Monday morning in target pharmacy.
Other target employees: "Hey Carolyn how was your weekend?
Carolyn: Not bad.
OTE's: Did you do anything fun?
Carolyn: Yeah, went to the Florida/ Georgia border shopping for a blouse.For my son.
OTE's: In your vibe? Must have been a long ass trip?
Carolyn: Well actually it was a four wheel drive, swamp buggy looking truck with McCain/Palin bumper stickered up, rebel flag flying, 3 miles to a gallon, big rig. In and out of that tall son-of-a-bitch for fucking hours on end. All four of us (Yes, there were others on this mission), looking for this ugly ass blouse for my son! We'd fan out with pictures in hand, of said blouse. Like looking for a missing person. Other than that not much new in my life guys. How was ya'll weekend?
OTE's: Wait back up one. Who was this blouse for?
I can't wait 'til we all get together and make a papier-mache "weeble".
We may need to re-think this whole thing. I'm seeing THE MOM as Monique for Fantasy Fest. 'Course, we'll need to put her in one of those "Pope-Mobiles" for security.
So Steve you make fun of the big ass 4 wheel drive truck.You do not know how many times we got in and out of that 7ft tall truck. Just for you. and the blouse. But it was fun and we had a purpose.

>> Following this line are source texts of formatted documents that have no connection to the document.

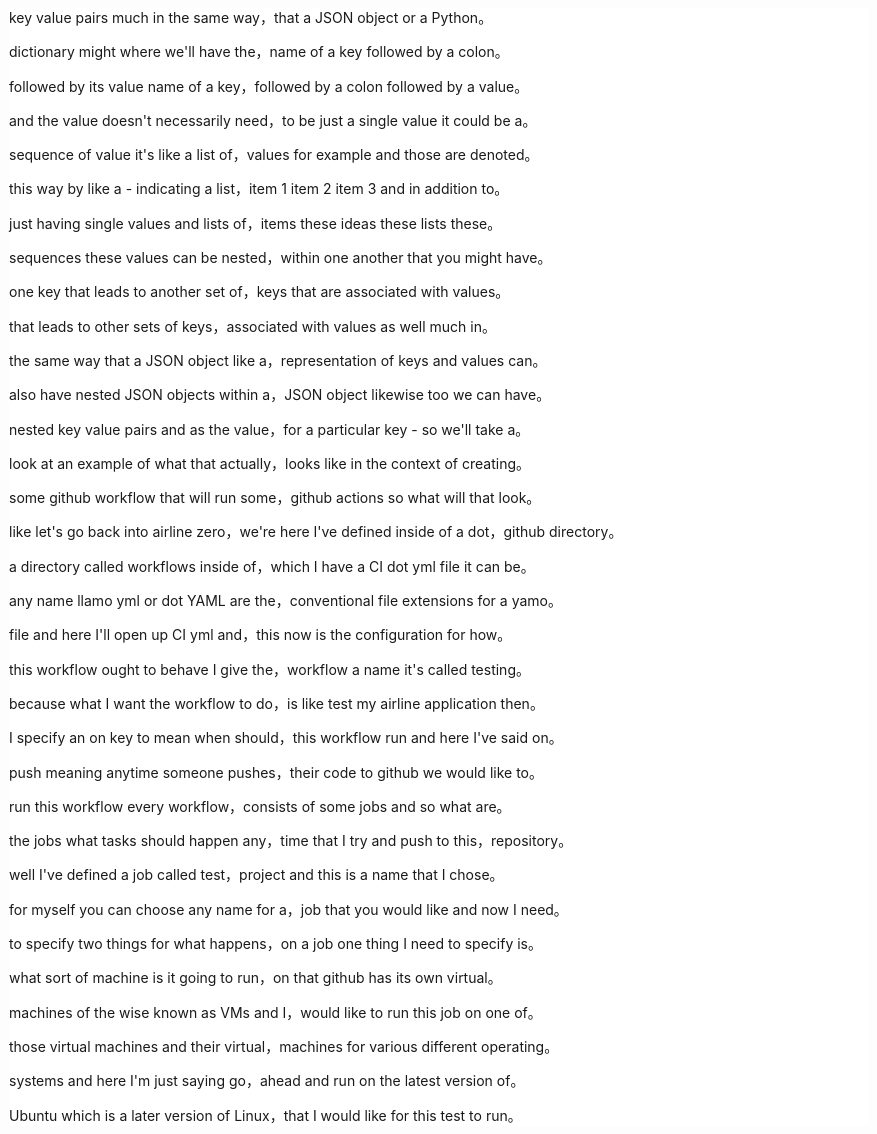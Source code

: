 key value pairs much in the same way，that a JSON object or a Python。

dictionary might where we'll have the，name of a key followed by a colon。

followed by its value name of a key，followed by a colon followed by a value。

and the value doesn't necessarily need，to be just a single value it could be a。

sequence of value it's like a list of，values for example and those are denoted。

this way by like a - indicating a list，item 1 item 2 item 3 and in addition to。

just having single values and lists of，items these ideas these lists these。

sequences these values can be nested，within one another that you might have。

one key that leads to another set of，keys that are associated with values。

that leads to other sets of keys，associated with values as well much in。

the same way that a JSON object like a，representation of keys and values can。

also have nested JSON objects within a，JSON object likewise too we can have。

nested key value pairs and as the value，for a particular key - so we'll take a。

look at an example of what that actually，looks like in the context of creating。

some github workflow that will run some，github actions so what will that look。

like let's go back into airline zero，we're here I've defined inside of a dot，github directory。

a directory called workflows inside of，which I have a CI dot yml file it can be。

any name llamo yml or dot YAML are the，conventional file extensions for a yamo。

file and here I'll open up CI yml and，this now is the configuration for how。

this workflow ought to behave I give the，workflow a name it's called testing。

because what I want the workflow to do，is like test my airline application then。

I specify an on key to mean when should，this workflow run and here I've said on。

push meaning anytime someone pushes，their code to github we would like to。

run this workflow every workflow，consists of some jobs and so what are。

the jobs what tasks should happen any，time that I try and push to this，repository。

well I've defined a job called test，project and this is a name that I chose。

for myself you can choose any name for a，job that you would like and now I need。

to specify two things for what happens，on a job one thing I need to specify is。

what sort of machine is it going to run，on that github has its own virtual。

machines of the wise known as VMs and I，would like to run this job on one of。

those virtual machines and their virtual，machines for various different operating。

systems and here I'm just saying go，ahead and run on the latest version of。

Ubuntu which is a later version of Linux，that I would like for this test to run。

TO MAKE MY SON HAPPY Sorry it was to no avail
I would have had a blast physically pawing through racks of ugly blouses on my two days off. Instead I have a huge callous on my index finger scrolling myself blind. Needless to say I did not find the ugliest blouse on earth and am not ready to give up just yet. And you all shouldn't either. Steve deserves our best effort. Just think, you could star in the FF version of I Screwed the School Board and the Kids too. Plus, the most fun I've had tonight is laughing at your blog comments.
Steve I think it is my dutie To imform you to go to plan B.PlanA just is not working out to well I have personally Look at a milliom Blouse today. I have pray to GOD so much today He realy know who I am now I think you can call this lady and have a nice converstion And tell her just what it is you want the blouse for.I am sure she will never be seen in it again. It just might be at the Goodwill store by now. Our KMart did have some blouses that had probably Trust me there is a lot of blouses out there. I do not know why one stoe has to have over a thousand in one place. And them go across the big road to their other store and whwla there is another 2thousand in there. BUT NO HERS. So i think you or one of your friends can go give her a social call. Just say please and thank you.It might help her image A bit HEHE I just want you to know I did really try I have not given up just yet. But I am just telling you It aint looking to good for you. Just keep in mine BODY PAINT
The ups and downs...
...of blouse hunting.
Stopped at Ross for a quick look. I've seen ugly stuff there before, and thought why not.
I'll tell you why not. I'm not too sure I could handle the rollercoaster blouse-hunt. I may poke my eyes out before October. Every fifth blouse made my heart skip a beat, then the sadness of the grim letdown. This went on rack after rack. You'd think it wouldn't be such an adrenaline rush after 5 or 6 isles of these poly/cotton, loud ass print, stylish, blousoon like, germ laden, 2X, with 3/4 fuckin sleeve womens TOPS. Nope, every couple of feet of crammed together, irrigular, mislabled seconds still held the hope of finding the one coveted blouse. I felt like Charlie looking for the golden ticket. Chocolate for life from then on for me. Whoo-Hoo! Well the outcome, as you probably guessed, was no golden ticket. The only satisfaction I got was knowing I had my hand sanitizer in my vehicle. Felt kinda icky after my first retail store hunt. I may have to stick to the internets hunting, less germs. The only other place I might look would be Sally Ann, definitly more germs there though. I'll keep trying, cause that's the kind of friend I am. I should check EBAY, I heard said blouse owner is hurtin for $$.
I'm just sure, God hasn't heard this many prayers on the same subject since the night George Bailey was suicidal.